BEGIN Records for this exercise
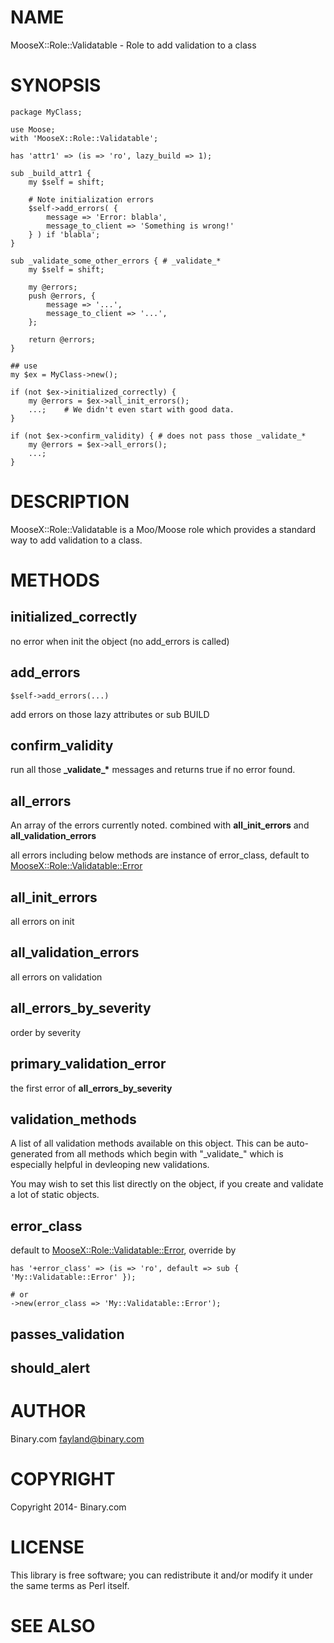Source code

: # NAME

MooseX::Role::Validatable - Role to add validation to a class

# SYNOPSIS

    package MyClass;

    use Moose;
    with 'MooseX::Role::Validatable';

    has 'attr1' => (is => 'ro', lazy_build => 1);

    sub _build_attr1 {
        my $self = shift;

        # Note initialization errors
        $self->add_errors( {
            message => 'Error: blabla',
            message_to_client => 'Something is wrong!'
        } ) if 'blabla';
    }

    sub _validate_some_other_errors { # _validate_*
        my $self = shift;

        my @errors;
        push @errors, {
            message => '...',
            message_to_client => '...',
        };

        return @errors;
    }

    ## use
    my $ex = MyClass->new();

    if (not $ex->initialized_correctly) {
        my @errors = $ex->all_init_errors();
        ...;    # We didn't even start with good data.
    }

    if (not $ex->confirm_validity) { # does not pass those _validate_*
        my @errors = $ex->all_errors();
        ...;
    }

# DESCRIPTION

MooseX::Role::Validatable is a Moo/Moose role which provides a standard way to add validation to a class.

# METHODS

## initialized\_correctly

no error when init the object (no add\_errors is called)

## add\_errors

    $self->add_errors(...)

add errors on those lazy attributes or sub BUILD

## confirm\_validity

run all those **\_validate\_\*** messages and returns true if no error found.

## all\_errors

An array of the errors currently noted. combined with **all\_init\_errors** and **all\_validation\_errors**

all errors including below methods are instance of error\_class, default to [MooseX::Role::Validatable::Error](https://metacpan.org/pod/MooseX%3A%3ARole%3A%3AValidatable%3A%3AError)

## all\_init\_errors

all errors on init

## all\_validation\_errors

all errors on validation

## all\_errors\_by\_severity

order by severity

## primary\_validation\_error

the first error of **all\_errors\_by\_severity**

## validation\_methods

A list of all validation methods available on this object.
This can be auto-generated from all methods which begin with
"\_validate\_" which is especially helpful in devleoping new validations.

You may wish to set this list directly on the object, if
you create and validate a lot of static objects.

## error\_class

default to [MooseX::Role::Validatable::Error](https://metacpan.org/pod/MooseX%3A%3ARole%3A%3AValidatable%3A%3AError), override by

    has '+error_class' => (is => 'ro', default => sub { 'My::Validatable::Error' });

    # or
    ->new(error_class => 'My::Validatable::Error');

## passes\_validation

## should\_alert

# AUTHOR

Binary.com <fayland@binary.com>

# COPYRIGHT

Copyright 2014- Binary.com

# LICENSE

This library is free software; you can redistribute it and/or modify
it under the same terms as Perl itself.

# SEE ALSO
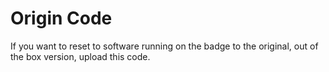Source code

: # Origin Code
If you want to reset to software running on the badge to the original, out of the box version, upload this code.
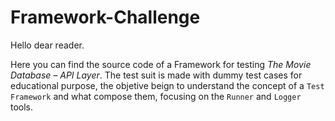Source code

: # Framework-Challenge

Hello dear reader.

Here you can find the source code of a Framework for testing _The Movie Database – API Layer_.
The test suit is made with dummy test cases for educational purpose, the objetive beign
to understand the concept of a `Test Framework` and what compose them, focusing on the `Runner`
and `Logger` tools.


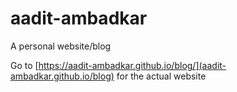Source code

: # aadit-ambadkar

A personal website/blog

Go to [https://aadit-ambadkar.github.io/blog/](aadit-ambadkar.github.io/blog) for the actual website

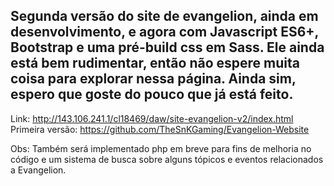 Segunda versão do site de evangelion, ainda em desenvolvimento, e agora com Javascript ES6+, Bootstrap e uma pré-build css em Sass.
Ele ainda está bem rudimentar, então não espere muita coisa para explorar nessa página. 
Ainda sim, espero que goste do pouco que já está feito.
--
Link: http://143.106.241.1/cl18469/daw/site-evangelion-v2/index.html<br>
Primeira versão: https://github.com/TheSnKGaming/Evangelion-Website

Obs: 
Também será implementado php em breve para fins de melhoria no código e um sistema de busca sobre alguns tópicos e eventos relacionados
a Evangelion.
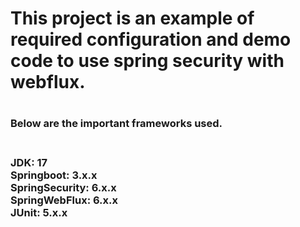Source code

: <h1>This project is an example of required configuration and demo code to use spring security with webflux.<h1>
<h3>Below are the important frameworks used.<h3><br>
JDK: 17<br>
Springboot: 3.x.x<br>
SpringSecurity: 6.x.x<br>
SpringWebFlux: 6.x.x<br>
JUnit: 5.x.x<br>
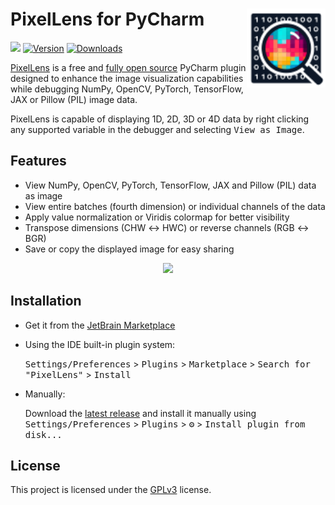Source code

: # PixelLens for PyCharm <img src="src/main/resources/META-INF/pluginIcon.svg" align="right" width="25%"/>

<a href="https://paypal.me/rumswinkel"><img src="https://img.shields.io/static/v1?label=Donate&message=%E2%9D%A4&logo=PayPal&color=%23009cde"/></a>
[![Version](https://img.shields.io/jetbrains/plugin/v/25039-pixellens.svg)](https://plugins.jetbrains.com/plugin/25039-pixellens)
[![Downloads](https://img.shields.io/jetbrains/plugin/d/25039-pixellens.svg)](https://plugins.jetbrains.com/plugin/25039-pixellens)

<!-- Plugin description -->
[PixelLens](https://plugins.jetbrains.com/plugin/25039-pixellens) is a free and [fully open source](https://github.com/srwi/PyCharm-PixelLens) PyCharm plugin designed to enhance the image visualization capabilities while debugging NumPy, OpenCV, PyTorch, TensorFlow, JAX or Pillow (PIL) image data.

PixelLens is capable of displaying 1D, 2D, 3D or 4D data by right clicking any supported variable in the debugger and selecting <kbd>View as Image</kbd>.

## Features

- View NumPy, OpenCV, PyTorch, TensorFlow, JAX and Pillow (PIL) data as image
- View entire batches (fourth dimension) or individual channels of the data
- Apply value normalization or Viridis colormap for better visibility
- Transpose dimensions (CHW ↔ HWC) or reverse channels (RGB ↔ BGR)
- Save or copy the displayed image for easy sharing
<!-- Plugin description end -->

<p align="center">
  <img src="https://github.com/user-attachments/assets/2ad50efd-efa3-4cd8-8789-44dfb1b277ce" width="550">
<p>

## Installation

- Get it from the [JetBrain Marketplace](https://plugins.jetbrains.com/plugin/25039-pixellens)

- Using the IDE built-in plugin system:
  
  <kbd>Settings/Preferences</kbd> > <kbd>Plugins</kbd> > <kbd>Marketplace</kbd> > <kbd>Search for "PixelLens"</kbd> > <kbd>Install</kbd>
  
- Manually:

  Download the [latest release](https://github.com/srwi/PyCharm-PixelLens/releases/latest) and install it manually using
  <kbd>Settings/Preferences</kbd> > <kbd>Plugins</kbd> > <kbd>⚙️</kbd> > <kbd>Install plugin from disk...</kbd>

## License

This project is licensed under the [GPLv3](https://github.com/srwi/PyCharm-PixelLens/blob/master/LICENSE) license.
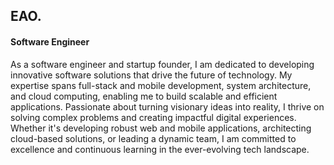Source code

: ## EAO.
#### Software Engineer
As a software engineer and startup founder, I am dedicated to developing innovative software solutions that drive the future of technology. My expertise spans full-stack and mobile development, system architecture, and cloud computing, enabling me to build scalable and efficient applications. Passionate about turning visionary ideas into reality, I thrive on solving complex problems and creating impactful digital experiences. Whether it's developing robust web and mobile applications, architecting cloud-based solutions, or leading a dynamic team, I am committed to excellence and continuous learning in the ever-evolving tech landscape.
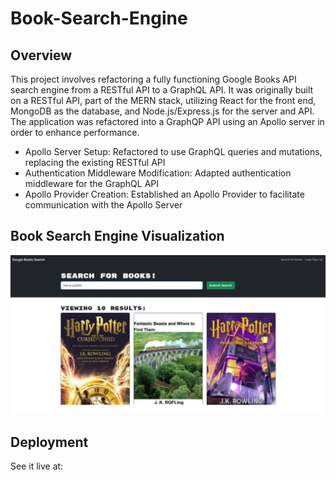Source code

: # Book-Search-Engine
## Overview

This project involves refactoring a fully functioning Google Books API search engine from a RESTful API to a GraphQL API. It was originally built on a RESTful API, part of the MERN stack, utilizing React for the front end, MongoDB as the database, and Node.js/Express.js for the server and API. The application was refactored into a GraphQP API using an Apollo server in order to enhance performance.
- Apollo Server Setup: Refactored to use GraphQL queries and mutations, replacing the existing RESTful API
- Authentication Middleware Modification: Adapted authentication middleware for the GraphQL API
- Apollo Provider Creation: Established an Apollo Provider to facilitate communication with the Apollo Server


## Book Search Engine Visualization

![screenshot](./client/src/assets/booksearchengine.png)

## Deployment
See it live at:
END Records for this exercise
Give back the full listing above word for word, and let no picture through.

# Result of this task:
Source code

: # NAME

MooseX::Role::Validatable - Role to add validation to a class

# SYNOPSIS

    package MyClass;

    use Moose;
    with 'MooseX::Role::Validatable';

    has 'attr1' => (is => 'ro', lazy_build => 1);

    sub _build_attr1 {
        my $self = shift;

        # Note initialization errors
        $self->add_errors( {
            message => 'Error: blabla',
            message_to_client => 'Something is wrong!'
        } ) if 'blabla';
    }

    sub _validate_some_other_errors { # _validate_*
        my $self = shift;

        my @errors;
        push @errors, {
            message => '...',
            message_to_client => '...',
        };

        return @errors;
    }

    ## use
    my $ex = MyClass->new();

    if (not $ex->initialized_correctly) {
        my @errors = $ex->all_init_errors();
        ...;    # We didn't even start with good data.
    }

    if (not $ex->confirm_validity) { # does not pass those _validate_*
        my @errors = $ex->all_errors();
        ...;
    }

# DESCRIPTION

MooseX::Role::Validatable is a Moo/Moose role which provides a standard way to add validation to a class.

# METHODS

## initialized\_correctly

no error when init the object (no add\_errors is called)

## add\_errors

    $self->add_errors(...)

add errors on those lazy attributes or sub BUILD

## confirm\_validity

run all those **\_validate\_\*** messages and returns true if no error found.

## all\_errors

An array of the errors currently noted. combined with **all\_init\_errors** and **all\_validation\_errors**

all errors including below methods are instance of error\_class, default to [MooseX::Role::Validatable::Error](https://metacpan.org/pod/MooseX%3A%3ARole%3A%3AValidatable%3A%3AError)

## all\_init\_errors

all errors on init

## all\_validation\_errors

all errors on validation

## all\_errors\_by\_severity

order by severity

## primary\_validation\_error

the first error of **all\_errors\_by\_severity**

## validation\_methods

A list of all validation methods available on this object.
This can be auto-generated from all methods which begin with
"\_validate\_" which is especially helpful in devleoping new validations.

You may wish to set this list directly on the object, if
you create and validate a lot of static objects.

## error\_class

default to [MooseX::Role::Validatable::Error](https://metacpan.org/pod/MooseX%3A%3ARole%3A%3AValidatable%3A%3AError), override by

    has '+error_class' => (is => 'ro', default => sub { 'My::Validatable::Error' });

    # or
    ->new(error_class => 'My::Validatable::Error');

## passes\_validation

## should\_alert

# AUTHOR

Binary.com <fayland@binary.com>

# COPYRIGHT

Copyright 2014- Binary.com

# LICENSE

This library is free software; you can redistribute it and/or modify
it under the same terms as Perl itself.

# SEE ALSO
Source code

: # Origin Code
If you want to reset to software running on the badge to the original, out of the box version, upload this code.
Source code

: # Framework-Challenge

Hello dear reader.

Here you can find the source code of a Framework for testing _The Movie Database – API Layer_.
The test suit is made with dummy test cases for educational purpose, the objetive beign
to understand the concept of a `Test Framework` and what compose them, focusing on the `Runner`
and `Logger` tools.


Source code

: # aadit-ambadkar

A personal website/blog

Go to [https://aadit-ambadkar.github.io/blog/](aadit-ambadkar.github.io/blog) for the actual website

 Segunda versão do site de evangelion, ainda em desenvolvimento, e agora com Javascript ES6+, Bootstrap e uma pré-build css em Sass.
Ele ainda está bem rudimentar, então não espere muita coisa para explorar nessa página. 
Ainda sim, espero que goste do pouco que já está feito.
--
Link: http://143.106.241.1/cl18469/daw/site-evangelion-v2/index.html<br>
Primeira versão: https://github.com/TheSnKGaming/Evangelion-Website

Obs: 
Também será implementado php em breve para fins de melhoria no código e um sistema de busca sobre alguns tópicos e eventos relacionados
a Evangelion.
Source code

: <h1>This project is an example of required configuration and demo code to use spring security with webflux.<h1>
<h3>Below are the important frameworks used.<h3><br>
JDK: 17<br>
Springboot: 3.x.x<br>
SpringSecurity: 6.x.x<br>
SpringWebFlux: 6.x.x<br>
JUnit: 5.x.x<br>
Source code

: # PixelLens for PyCharm <img src="src/main/resources/META-INF/pluginIcon.svg" align="right" width="25%"/>

<a href="https://paypal.me/rumswinkel"><img src="https://img.shields.io/static/v1?label=Donate&message=%E2%9D%A4&logo=PayPal&color=%23009cde"/></a>
[![Version](https://img.shields.io/jetbrains/plugin/v/25039-pixellens.svg)](https://plugins.jetbrains.com/plugin/25039-pixellens)
[![Downloads](https://img.shields.io/jetbrains/plugin/d/25039-pixellens.svg)](https://plugins.jetbrains.com/plugin/25039-pixellens)

<!-- Plugin description -->
[PixelLens](https://plugins.jetbrains.com/plugin/25039-pixellens) is a free and [fully open source](https://github.com/srwi/PyCharm-PixelLens) PyCharm plugin designed to enhance the image visualization capabilities while debugging NumPy, OpenCV, PyTorch, TensorFlow, JAX or Pillow (PIL) image data.

PixelLens is capable of displaying 1D, 2D, 3D or 4D data by right clicking any supported variable in the debugger and selecting <kbd>View as Image</kbd>.

## Features

- View NumPy, OpenCV, PyTorch, TensorFlow, JAX and Pillow (PIL) data as image
- View entire batches (fourth dimension) or individual channels of the data
- Apply value normalization or Viridis colormap for better visibility
- Transpose dimensions (CHW ↔ HWC) or reverse channels (RGB ↔ BGR)
- Save or copy the displayed image for easy sharing
<!-- Plugin description end -->

<p align="center">
  <img src="https://github.com/user-attachments/assets/2ad50efd-efa3-4cd8-8789-44dfb1b277ce" width="550">
<p>

## Installation

- Get it from the [JetBrain Marketplace](https://plugins.jetbrains.com/plugin/25039-pixellens)

- Using the IDE built-in plugin system:
  
  <kbd>Settings/Preferences</kbd> > <kbd>Plugins</kbd> > <kbd>Marketplace</kbd> > <kbd>Search for "PixelLens"</kbd> > <kbd>Install</kbd>
  
- Manually:

  Download the [latest release](https://github.com/srwi/PyCharm-PixelLens/releases/latest) and install it manually using
  <kbd>Settings/Preferences</kbd> > <kbd>Plugins</kbd> > <kbd>⚙️</kbd> > <kbd>Install plugin from disk...</kbd>

## License

This project is licensed under the [GPLv3](https://github.com/srwi/PyCharm-PixelLens/blob/master/LICENSE) license.
Source code

: ## EAO.
#### Software Engineer
As a software engineer and startup founder, I am dedicated to developing innovative software solutions that drive the future of technology. My expertise spans full-stack and mobile development, system architecture, and cloud computing, enabling me to build scalable and efficient applications. Passionate about turning visionary ideas into reality, I thrive on solving complex problems and creating impactful digital experiences. Whether it's developing robust web and mobile applications, architecting cloud-based solutions, or leading a dynamic team, I am committed to excellence and continuous learning in the ever-evolving tech landscape.
Source code

: # Book-Search-Engine
## Overview

This project involves refactoring a fully functioning Google Books API search engine from a RESTful API to a GraphQL API. It was originally built on a RESTful API, part of the MERN stack, utilizing React for the front end, MongoDB as the database, and Node.js/Express.js for the server and API. The application was refactored into a GraphQP API using an Apollo server in order to enhance performance.
- Apollo Server Setup: Refactored to use GraphQL queries and mutations, replacing the existing RESTful API
- Authentication Middleware Modification: Adapted authentication middleware for the GraphQL API
- Apollo Provider Creation: Established an Apollo Provider to facilitate communication with the Apollo Server


## Book Search Engine Visualization

![screenshot](./client/src/assets/booksearchengine.png)

## Deployment
See it live at:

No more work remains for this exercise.